→ **What you have to do**
Say how many lines in the records contain "markets". The reply must consist of the number alone.

=== Task input ===

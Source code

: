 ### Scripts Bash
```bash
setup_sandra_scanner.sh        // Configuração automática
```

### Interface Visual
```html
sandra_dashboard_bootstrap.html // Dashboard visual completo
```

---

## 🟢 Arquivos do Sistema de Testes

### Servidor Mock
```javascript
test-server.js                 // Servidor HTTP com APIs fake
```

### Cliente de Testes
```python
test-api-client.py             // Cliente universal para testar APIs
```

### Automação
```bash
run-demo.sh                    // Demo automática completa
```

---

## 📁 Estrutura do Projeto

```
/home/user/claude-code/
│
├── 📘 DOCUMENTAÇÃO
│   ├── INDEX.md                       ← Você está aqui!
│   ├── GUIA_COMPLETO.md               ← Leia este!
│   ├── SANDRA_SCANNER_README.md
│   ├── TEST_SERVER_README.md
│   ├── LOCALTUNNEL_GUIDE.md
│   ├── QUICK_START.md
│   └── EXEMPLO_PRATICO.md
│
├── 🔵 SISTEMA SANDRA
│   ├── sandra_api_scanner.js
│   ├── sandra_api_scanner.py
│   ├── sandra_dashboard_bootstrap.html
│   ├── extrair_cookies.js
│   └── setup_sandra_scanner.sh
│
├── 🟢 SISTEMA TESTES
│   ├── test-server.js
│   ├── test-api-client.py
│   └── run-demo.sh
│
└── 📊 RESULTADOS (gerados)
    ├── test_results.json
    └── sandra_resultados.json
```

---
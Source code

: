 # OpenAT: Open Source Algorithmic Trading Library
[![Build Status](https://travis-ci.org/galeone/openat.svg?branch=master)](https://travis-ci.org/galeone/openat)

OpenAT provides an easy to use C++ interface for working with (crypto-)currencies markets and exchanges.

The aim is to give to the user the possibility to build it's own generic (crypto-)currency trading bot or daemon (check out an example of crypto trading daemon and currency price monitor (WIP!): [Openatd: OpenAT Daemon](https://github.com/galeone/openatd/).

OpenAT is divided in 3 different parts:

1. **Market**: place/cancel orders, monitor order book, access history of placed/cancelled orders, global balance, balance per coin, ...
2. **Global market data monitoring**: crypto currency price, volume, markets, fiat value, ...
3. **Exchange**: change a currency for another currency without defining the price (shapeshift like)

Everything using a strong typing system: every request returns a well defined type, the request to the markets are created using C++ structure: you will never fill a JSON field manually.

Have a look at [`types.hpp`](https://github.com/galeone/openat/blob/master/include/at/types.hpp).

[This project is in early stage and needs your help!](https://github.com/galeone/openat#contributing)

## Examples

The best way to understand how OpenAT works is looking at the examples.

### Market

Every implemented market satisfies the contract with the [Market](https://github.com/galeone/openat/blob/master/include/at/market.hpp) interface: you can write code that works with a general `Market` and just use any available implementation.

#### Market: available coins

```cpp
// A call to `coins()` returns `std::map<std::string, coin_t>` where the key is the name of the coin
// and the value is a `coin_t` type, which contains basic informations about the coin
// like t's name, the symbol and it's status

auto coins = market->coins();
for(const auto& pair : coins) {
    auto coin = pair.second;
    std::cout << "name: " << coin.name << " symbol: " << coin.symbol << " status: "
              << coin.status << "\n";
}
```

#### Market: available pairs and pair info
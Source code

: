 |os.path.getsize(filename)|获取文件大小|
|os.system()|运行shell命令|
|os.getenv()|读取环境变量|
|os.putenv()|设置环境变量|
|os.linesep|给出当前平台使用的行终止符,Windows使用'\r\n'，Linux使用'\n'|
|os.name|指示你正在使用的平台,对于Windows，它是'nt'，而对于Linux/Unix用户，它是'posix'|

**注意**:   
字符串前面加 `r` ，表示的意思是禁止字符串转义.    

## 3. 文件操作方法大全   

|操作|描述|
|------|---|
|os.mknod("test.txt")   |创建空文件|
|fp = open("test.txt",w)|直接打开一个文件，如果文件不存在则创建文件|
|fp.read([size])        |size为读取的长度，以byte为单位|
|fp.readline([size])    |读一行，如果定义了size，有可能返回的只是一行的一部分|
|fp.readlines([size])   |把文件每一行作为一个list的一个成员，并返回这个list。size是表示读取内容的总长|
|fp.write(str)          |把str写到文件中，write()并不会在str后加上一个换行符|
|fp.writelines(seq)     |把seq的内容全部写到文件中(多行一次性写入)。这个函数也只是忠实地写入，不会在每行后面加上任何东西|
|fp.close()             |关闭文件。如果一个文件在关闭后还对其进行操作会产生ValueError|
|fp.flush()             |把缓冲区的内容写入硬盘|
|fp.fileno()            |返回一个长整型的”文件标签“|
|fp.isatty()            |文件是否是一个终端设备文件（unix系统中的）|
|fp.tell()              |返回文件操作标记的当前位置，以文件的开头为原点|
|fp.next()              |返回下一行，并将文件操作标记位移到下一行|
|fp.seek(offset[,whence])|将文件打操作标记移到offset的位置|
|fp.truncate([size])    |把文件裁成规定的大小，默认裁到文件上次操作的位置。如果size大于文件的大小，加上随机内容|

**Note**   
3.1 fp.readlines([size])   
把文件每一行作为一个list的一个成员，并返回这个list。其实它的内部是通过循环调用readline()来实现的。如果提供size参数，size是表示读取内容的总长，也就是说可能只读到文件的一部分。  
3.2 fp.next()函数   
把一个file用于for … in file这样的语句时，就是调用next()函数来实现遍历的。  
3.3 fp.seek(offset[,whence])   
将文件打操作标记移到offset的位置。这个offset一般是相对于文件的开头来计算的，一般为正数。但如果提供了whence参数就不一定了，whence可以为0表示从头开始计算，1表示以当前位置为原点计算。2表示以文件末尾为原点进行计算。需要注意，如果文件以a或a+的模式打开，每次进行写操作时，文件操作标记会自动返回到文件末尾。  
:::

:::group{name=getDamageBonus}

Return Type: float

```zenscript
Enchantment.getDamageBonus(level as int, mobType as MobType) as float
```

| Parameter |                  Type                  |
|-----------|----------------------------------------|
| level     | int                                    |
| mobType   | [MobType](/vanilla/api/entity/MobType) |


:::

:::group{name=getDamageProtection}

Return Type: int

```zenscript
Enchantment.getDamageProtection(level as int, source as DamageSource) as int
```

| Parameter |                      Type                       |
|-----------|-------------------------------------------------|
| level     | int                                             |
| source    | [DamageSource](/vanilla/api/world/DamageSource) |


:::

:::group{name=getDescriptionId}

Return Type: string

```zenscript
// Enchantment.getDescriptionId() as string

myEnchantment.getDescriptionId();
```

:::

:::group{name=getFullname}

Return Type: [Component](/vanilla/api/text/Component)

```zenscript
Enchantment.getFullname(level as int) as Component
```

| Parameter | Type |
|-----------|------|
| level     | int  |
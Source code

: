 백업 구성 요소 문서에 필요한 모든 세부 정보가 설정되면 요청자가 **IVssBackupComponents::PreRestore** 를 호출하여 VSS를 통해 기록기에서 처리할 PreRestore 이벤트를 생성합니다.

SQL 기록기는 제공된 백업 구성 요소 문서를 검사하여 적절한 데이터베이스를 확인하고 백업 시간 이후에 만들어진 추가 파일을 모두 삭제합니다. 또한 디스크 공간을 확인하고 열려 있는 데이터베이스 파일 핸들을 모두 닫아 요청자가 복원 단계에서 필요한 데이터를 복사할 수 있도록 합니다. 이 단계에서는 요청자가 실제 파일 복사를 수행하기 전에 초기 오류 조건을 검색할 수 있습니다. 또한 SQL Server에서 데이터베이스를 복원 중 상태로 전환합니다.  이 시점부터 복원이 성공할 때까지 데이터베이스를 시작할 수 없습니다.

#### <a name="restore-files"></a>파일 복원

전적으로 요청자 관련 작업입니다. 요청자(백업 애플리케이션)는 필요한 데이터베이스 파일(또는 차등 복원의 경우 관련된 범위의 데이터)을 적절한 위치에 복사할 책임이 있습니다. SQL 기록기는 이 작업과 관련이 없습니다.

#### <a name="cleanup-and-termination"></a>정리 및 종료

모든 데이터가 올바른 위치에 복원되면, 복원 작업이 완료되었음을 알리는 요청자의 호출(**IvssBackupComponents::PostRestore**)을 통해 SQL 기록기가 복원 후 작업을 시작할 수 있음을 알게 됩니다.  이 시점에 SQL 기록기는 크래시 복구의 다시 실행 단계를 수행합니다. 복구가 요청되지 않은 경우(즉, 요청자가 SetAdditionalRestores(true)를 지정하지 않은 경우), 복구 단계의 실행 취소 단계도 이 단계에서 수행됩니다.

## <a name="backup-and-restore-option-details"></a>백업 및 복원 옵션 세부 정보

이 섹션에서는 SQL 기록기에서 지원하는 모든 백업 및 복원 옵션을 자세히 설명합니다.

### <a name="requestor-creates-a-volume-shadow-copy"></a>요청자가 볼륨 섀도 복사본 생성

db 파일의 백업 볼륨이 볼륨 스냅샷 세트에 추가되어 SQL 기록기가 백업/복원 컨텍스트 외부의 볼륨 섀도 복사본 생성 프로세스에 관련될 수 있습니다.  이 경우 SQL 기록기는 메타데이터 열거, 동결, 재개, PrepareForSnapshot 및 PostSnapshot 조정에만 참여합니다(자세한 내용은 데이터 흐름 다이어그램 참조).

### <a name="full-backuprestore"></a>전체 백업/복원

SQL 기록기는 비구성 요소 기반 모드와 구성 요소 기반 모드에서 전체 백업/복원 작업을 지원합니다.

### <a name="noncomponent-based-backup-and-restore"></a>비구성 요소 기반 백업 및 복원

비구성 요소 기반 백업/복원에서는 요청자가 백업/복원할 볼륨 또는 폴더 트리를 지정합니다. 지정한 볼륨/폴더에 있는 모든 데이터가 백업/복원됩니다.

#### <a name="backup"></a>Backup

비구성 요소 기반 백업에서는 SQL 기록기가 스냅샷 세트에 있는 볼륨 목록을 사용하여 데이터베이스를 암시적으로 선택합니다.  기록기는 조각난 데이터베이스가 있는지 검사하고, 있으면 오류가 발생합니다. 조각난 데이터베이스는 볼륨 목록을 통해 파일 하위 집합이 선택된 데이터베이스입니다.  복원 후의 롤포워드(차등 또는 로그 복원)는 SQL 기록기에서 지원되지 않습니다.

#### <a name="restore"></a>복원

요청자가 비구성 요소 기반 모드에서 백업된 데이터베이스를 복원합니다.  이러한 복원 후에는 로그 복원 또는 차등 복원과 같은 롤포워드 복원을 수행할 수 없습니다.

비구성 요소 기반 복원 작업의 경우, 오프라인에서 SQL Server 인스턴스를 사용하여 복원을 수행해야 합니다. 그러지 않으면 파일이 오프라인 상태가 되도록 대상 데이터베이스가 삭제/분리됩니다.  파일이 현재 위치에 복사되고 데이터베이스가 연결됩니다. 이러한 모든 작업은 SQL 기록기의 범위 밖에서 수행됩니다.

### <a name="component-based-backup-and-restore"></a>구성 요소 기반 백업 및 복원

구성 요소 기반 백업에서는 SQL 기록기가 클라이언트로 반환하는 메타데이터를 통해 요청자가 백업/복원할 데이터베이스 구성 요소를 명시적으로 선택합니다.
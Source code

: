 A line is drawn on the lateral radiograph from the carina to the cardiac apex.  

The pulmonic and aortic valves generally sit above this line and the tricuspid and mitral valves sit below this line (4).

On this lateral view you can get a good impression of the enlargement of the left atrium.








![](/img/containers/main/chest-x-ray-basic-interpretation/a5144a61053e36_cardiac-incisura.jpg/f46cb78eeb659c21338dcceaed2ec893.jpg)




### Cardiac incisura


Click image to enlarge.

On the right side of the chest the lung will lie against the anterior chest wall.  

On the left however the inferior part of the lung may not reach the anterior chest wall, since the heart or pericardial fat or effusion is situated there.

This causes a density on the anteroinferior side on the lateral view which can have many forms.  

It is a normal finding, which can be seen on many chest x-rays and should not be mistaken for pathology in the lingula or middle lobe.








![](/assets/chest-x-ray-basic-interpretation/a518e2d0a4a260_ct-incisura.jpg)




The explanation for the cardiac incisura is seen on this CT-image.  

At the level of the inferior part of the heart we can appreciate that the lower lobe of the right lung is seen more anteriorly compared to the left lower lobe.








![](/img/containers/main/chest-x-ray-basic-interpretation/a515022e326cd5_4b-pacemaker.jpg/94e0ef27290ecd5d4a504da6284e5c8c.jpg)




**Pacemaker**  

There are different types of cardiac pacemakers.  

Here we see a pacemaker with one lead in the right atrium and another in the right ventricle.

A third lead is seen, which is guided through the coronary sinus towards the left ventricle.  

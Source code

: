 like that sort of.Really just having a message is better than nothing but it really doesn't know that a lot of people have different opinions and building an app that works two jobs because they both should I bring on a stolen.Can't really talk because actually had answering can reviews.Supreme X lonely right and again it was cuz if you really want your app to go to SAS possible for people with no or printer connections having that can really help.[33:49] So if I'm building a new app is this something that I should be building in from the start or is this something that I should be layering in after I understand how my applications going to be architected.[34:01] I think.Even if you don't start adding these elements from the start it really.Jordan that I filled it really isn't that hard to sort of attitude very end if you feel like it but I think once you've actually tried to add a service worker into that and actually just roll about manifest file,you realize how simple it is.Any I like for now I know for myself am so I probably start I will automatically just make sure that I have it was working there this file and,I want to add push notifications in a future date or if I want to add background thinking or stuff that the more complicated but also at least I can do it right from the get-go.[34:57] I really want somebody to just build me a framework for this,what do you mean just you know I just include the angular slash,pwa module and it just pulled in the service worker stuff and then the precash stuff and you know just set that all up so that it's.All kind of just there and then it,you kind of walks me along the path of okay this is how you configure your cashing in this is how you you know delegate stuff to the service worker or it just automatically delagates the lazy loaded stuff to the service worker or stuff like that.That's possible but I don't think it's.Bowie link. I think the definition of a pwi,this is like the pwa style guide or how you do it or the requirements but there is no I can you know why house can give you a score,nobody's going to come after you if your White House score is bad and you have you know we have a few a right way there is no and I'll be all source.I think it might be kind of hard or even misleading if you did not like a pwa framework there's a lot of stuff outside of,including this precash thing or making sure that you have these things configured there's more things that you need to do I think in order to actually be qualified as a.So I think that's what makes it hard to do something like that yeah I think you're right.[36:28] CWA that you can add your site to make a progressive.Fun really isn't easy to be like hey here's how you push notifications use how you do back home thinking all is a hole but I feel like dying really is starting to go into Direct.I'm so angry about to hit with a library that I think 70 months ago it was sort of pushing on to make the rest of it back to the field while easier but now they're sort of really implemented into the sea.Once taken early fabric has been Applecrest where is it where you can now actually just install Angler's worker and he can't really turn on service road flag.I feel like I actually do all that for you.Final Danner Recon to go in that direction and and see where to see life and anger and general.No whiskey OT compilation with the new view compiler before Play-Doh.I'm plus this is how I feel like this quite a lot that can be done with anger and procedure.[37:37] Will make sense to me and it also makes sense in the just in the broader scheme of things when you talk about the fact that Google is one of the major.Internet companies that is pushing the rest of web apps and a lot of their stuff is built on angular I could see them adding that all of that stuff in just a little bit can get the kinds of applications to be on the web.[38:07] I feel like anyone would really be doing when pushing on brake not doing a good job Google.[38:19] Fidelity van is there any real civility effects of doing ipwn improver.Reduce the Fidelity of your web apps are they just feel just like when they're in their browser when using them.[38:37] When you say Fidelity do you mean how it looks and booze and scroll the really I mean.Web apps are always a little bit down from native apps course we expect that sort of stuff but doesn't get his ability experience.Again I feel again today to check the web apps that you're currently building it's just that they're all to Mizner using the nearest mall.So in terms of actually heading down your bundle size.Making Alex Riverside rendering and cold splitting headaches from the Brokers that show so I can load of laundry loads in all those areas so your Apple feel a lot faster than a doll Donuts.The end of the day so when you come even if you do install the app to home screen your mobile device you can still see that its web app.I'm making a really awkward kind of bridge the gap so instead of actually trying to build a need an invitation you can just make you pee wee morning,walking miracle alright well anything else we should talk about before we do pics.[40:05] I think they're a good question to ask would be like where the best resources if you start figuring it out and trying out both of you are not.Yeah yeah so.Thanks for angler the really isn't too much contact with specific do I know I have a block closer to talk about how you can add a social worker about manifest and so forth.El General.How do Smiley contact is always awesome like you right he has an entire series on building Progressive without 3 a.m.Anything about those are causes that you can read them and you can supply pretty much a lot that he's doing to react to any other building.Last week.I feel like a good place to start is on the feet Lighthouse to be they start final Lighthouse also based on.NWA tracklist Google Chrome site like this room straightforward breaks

===

→ **Result of this exercise**
3